Pixel circuit, driving method, display panel and display device Technical Field

The present disclosure relates to the field of display technology, and in particular to a pixel circuit, a driving method, a display panel and a display device.

Background technique

Electroluminescent diodes such as organic light emitting diodes (OLED), quantum dot light emitting diodes (QLED), and micro light emitting diodes (Micro LED) have the advantages of self-luminescence and low energy consumption, and are one of the hot spots in the current research field of electroluminescent display devices. In general, pixel circuits are used in electroluminescent display devices to drive electroluminescent diodes to emit light.

Summary of the invention

The pixel circuit provided by the embodiment of the present disclosure includes:

Light emitting device;

a driving transistor coupled to the light emitting device and configured to generate a working current driving the light emitting device according to a data voltage;

a first control circuit coupled to the gate of the driving transistor and configured to reduce the gate leakage of the driving transistor based on a signal at a leakage adjustment signal terminal;

A second control circuit is coupled to the first setting electrode of the driving transistor and is configured to initialize the first setting electrode of the driving transistor before driving the light-emitting device to emit light; wherein the first setting electrode is the first electrode and/or the second electrode of the driving transistor;

The third control circuit is coupled to the driving transistor and is configured to reset the gate of the driving transistor, control the data voltage to be input into the gate of the driving transistor, and control the driving transistor to generate the operating current to drive the light-emitting device to emit light.

In some possible implementations, the first control circuit includes: a first transistor and a second transistor;

The gate of the first transistor is coupled to the gate of the driving transistor, the first electrode of the first transistor is floating, and the second electrode of the first transistor is coupled to the leakage adjustment signal terminal;

The gate of the second transistor is coupled to the gate of the driving transistor, the first electrode of the second transistor is floating, and the second electrode of the second transistor is coupled to the leakage regulating signal terminal.

In some possible implementations, the first control circuit includes: a voltage stabilizing capacitor;

A first electrode of the voltage-stabilizing capacitor is coupled to the gate of the driving transistor, and a second electrode of the voltage-stabilizing capacitor is coupled to the leakage regulating signal terminal.

In some possible implementations, in the same display frame, when the gate of the driving transistor is reset, the voltage of the signal at the leakage adjustment signal terminal is a first voltage, and when the data voltage is input to the gate of the driving transistor, the voltage of the signal at the leakage adjustment signal terminal is a second voltage;

The second voltage is not less than the first voltage.

In some possible implementations, the first voltage is the same in different display frames.

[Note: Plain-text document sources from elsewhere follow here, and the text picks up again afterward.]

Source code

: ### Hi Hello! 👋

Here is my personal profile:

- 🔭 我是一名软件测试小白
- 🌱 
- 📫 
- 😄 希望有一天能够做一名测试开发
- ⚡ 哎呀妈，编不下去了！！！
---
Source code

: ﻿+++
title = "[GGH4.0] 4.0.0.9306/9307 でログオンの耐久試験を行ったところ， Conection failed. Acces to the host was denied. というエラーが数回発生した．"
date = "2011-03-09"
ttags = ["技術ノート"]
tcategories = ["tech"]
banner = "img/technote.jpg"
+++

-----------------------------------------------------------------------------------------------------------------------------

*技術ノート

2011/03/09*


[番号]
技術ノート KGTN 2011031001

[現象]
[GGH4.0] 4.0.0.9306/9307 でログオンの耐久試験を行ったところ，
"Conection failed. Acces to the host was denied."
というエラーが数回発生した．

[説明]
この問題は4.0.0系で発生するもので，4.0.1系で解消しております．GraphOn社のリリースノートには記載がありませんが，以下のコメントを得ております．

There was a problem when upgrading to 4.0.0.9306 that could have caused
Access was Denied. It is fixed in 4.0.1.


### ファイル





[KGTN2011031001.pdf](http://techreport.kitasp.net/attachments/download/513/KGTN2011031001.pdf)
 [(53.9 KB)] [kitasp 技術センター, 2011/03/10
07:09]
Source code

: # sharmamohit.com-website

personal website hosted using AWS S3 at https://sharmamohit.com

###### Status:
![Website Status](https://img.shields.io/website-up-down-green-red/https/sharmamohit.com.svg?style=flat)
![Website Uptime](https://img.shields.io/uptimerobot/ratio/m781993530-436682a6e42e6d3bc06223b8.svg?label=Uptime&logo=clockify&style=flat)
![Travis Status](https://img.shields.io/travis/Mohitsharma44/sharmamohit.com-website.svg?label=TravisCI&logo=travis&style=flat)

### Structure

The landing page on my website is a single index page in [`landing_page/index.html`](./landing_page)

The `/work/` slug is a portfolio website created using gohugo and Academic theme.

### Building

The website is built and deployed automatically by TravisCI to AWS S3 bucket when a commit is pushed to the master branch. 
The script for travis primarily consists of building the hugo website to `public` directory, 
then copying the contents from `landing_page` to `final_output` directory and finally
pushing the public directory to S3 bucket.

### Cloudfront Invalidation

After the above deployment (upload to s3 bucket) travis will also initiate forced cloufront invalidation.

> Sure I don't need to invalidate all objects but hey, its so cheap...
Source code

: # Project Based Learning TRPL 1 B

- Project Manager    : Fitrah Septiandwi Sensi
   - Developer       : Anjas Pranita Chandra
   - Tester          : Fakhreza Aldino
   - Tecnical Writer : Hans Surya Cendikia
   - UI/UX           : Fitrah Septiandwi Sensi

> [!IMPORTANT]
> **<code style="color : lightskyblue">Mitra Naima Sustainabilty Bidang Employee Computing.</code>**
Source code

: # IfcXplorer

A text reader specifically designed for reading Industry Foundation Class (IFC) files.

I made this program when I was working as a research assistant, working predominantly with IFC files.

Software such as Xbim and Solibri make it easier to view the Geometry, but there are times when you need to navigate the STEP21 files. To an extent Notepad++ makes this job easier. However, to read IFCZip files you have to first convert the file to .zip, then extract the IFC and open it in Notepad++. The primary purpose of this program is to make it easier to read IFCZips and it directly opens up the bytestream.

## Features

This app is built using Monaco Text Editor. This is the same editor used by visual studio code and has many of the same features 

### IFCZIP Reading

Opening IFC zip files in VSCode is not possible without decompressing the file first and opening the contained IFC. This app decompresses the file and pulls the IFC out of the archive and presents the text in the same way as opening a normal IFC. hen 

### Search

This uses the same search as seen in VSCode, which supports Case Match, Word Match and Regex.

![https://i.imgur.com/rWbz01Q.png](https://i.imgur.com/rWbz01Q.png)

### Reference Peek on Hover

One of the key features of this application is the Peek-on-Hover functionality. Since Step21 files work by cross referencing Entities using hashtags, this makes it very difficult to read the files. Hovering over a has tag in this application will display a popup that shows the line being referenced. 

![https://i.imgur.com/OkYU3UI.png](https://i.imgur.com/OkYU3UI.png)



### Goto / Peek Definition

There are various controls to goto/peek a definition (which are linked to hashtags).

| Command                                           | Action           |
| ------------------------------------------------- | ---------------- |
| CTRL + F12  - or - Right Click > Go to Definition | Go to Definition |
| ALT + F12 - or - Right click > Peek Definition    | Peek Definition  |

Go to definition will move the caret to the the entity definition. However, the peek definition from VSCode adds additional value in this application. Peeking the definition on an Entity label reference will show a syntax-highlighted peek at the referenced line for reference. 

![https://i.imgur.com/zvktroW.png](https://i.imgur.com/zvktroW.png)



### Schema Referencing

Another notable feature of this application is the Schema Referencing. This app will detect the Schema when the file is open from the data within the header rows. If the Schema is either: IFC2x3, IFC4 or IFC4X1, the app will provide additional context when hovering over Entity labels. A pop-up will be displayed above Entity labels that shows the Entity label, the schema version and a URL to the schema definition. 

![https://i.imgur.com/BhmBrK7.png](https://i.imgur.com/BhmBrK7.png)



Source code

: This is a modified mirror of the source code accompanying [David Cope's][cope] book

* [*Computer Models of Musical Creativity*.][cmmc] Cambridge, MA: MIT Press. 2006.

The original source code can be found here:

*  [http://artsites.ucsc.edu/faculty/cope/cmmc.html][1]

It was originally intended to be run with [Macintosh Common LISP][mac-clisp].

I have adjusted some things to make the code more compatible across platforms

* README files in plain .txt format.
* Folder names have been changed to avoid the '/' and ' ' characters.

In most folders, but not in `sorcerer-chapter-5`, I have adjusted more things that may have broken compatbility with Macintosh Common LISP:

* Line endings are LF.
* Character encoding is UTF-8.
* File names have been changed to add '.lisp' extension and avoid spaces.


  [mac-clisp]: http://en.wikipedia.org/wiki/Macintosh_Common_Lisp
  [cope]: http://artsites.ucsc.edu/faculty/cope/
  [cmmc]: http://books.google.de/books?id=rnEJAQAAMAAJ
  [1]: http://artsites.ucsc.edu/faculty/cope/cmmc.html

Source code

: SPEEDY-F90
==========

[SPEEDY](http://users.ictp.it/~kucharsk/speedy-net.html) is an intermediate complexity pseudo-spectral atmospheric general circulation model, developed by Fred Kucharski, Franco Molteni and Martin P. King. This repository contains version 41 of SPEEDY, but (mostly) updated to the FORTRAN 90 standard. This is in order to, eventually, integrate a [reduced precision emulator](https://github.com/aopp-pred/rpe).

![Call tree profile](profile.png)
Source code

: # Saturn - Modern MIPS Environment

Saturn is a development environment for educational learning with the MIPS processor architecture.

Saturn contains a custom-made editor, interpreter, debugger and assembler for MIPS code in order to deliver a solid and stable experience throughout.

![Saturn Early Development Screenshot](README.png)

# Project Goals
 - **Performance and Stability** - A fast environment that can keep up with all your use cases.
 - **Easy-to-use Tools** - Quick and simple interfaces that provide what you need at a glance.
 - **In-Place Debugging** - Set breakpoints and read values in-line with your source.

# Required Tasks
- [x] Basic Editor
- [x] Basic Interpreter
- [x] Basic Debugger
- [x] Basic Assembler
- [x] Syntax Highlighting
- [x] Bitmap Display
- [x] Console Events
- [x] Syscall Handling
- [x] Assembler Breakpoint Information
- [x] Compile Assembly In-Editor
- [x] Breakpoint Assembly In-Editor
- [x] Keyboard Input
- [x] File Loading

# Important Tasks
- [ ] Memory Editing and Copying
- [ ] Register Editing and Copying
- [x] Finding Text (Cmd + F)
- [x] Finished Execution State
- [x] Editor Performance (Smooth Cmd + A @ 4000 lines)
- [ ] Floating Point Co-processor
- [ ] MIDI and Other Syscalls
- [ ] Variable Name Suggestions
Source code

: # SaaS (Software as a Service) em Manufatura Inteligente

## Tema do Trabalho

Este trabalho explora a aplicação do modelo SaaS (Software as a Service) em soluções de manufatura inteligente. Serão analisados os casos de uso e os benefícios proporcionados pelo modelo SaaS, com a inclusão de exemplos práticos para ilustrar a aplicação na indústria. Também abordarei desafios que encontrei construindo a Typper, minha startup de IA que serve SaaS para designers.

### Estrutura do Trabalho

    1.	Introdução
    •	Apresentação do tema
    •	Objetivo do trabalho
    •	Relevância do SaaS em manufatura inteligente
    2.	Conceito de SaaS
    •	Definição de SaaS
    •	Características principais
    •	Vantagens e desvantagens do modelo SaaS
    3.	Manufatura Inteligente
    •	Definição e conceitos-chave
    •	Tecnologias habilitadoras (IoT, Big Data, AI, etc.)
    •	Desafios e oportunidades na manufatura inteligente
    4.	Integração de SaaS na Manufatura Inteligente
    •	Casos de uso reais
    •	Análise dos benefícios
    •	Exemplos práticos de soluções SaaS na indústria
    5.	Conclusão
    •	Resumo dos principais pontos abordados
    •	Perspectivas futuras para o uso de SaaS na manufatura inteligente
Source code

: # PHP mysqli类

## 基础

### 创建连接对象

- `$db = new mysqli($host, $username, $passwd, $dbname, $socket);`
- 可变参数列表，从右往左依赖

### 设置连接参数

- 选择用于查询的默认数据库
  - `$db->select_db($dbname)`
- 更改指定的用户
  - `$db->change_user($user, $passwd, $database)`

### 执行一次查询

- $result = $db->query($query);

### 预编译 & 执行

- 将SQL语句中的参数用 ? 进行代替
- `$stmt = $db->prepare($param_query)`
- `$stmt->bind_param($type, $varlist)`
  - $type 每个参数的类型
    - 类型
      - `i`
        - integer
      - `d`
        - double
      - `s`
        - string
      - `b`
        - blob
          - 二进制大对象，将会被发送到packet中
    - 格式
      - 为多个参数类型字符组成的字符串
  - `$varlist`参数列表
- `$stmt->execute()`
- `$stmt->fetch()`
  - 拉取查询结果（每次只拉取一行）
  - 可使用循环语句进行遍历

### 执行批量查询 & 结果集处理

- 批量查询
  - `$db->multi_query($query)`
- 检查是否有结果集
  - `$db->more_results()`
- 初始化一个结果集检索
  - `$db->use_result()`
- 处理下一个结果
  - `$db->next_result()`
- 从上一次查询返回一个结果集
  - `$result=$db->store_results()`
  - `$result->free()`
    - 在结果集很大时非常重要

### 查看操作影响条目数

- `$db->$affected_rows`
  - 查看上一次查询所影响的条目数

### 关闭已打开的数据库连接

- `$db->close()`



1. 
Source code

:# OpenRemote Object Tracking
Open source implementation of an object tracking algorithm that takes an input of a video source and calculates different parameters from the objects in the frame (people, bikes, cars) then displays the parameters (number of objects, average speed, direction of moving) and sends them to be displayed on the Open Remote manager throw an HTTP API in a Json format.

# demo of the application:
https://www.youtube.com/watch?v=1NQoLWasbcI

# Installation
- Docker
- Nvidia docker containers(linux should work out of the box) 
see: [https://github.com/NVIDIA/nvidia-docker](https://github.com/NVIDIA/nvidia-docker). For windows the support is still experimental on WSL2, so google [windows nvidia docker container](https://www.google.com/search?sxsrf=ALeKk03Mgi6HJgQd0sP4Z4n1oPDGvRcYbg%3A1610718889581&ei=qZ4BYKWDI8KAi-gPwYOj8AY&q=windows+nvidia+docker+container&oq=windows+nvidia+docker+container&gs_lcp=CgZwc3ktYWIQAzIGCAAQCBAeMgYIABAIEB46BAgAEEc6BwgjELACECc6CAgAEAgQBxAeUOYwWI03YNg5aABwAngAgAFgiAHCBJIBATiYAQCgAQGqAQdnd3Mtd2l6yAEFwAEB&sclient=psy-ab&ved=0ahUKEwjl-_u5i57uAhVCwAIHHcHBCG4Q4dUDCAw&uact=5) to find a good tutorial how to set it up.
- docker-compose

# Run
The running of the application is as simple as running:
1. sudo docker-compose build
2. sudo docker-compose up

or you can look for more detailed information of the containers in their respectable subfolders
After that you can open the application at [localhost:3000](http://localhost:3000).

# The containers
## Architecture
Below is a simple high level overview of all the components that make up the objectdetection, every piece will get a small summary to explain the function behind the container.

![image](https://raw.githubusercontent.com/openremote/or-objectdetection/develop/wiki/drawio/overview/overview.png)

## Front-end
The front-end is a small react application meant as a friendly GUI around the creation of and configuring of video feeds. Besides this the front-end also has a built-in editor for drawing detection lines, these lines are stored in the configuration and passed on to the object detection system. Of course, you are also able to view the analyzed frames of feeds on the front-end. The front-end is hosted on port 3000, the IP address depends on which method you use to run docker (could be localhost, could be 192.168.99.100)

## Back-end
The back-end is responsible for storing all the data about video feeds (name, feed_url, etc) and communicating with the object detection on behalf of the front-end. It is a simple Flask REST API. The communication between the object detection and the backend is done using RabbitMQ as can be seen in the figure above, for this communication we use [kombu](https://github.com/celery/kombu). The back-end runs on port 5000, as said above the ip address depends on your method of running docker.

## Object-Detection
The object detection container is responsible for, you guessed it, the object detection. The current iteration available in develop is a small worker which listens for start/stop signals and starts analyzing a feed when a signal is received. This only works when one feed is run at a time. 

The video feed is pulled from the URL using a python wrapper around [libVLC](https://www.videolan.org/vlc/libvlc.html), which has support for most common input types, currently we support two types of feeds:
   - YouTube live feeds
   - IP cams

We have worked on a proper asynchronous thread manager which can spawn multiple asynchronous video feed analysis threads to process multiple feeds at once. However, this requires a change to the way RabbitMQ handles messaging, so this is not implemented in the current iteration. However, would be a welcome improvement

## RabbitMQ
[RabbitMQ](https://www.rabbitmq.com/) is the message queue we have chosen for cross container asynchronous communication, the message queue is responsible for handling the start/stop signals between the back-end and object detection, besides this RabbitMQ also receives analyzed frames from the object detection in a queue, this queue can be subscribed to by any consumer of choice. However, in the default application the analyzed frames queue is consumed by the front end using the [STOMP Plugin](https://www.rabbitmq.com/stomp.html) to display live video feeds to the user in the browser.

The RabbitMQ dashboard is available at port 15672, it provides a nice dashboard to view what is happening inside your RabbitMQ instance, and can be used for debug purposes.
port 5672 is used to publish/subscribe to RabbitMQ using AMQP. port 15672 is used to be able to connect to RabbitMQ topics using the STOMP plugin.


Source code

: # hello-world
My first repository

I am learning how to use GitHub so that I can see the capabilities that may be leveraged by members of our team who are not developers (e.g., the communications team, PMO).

In some possible implementations, in different display frames, the second voltage is greater than the third voltage;

The third voltage is Vda-Vth; Vda represents the data voltage, and Vth represents the threshold voltage of the driving transistor.

In some possible implementations, the second voltage is the same in different display frames;

Alternatively, in different display frames, the second voltage increases as the third voltage increases.

In some possible implementations, the second control circuit is further configured to provide a signal at a first initialization signal terminal to the first setting electrode after the input data voltage in response to a signal at a first control signal terminal.

In some possible implementations, the first initialization signal terminal is a high level or a low level.

In some possible implementations, when the first initialization signal terminal is at a high level, the first initialization signal terminal and the first power supply terminal are the same signal terminal.

In some possible implementations, the second control circuit includes: a third transistor;

A gate of the third transistor is coupled to the first control signal terminal, a first electrode of the third transistor is coupled to the first initialization signal terminal, and a second electrode of the third transistor is coupled to the first setting electrode.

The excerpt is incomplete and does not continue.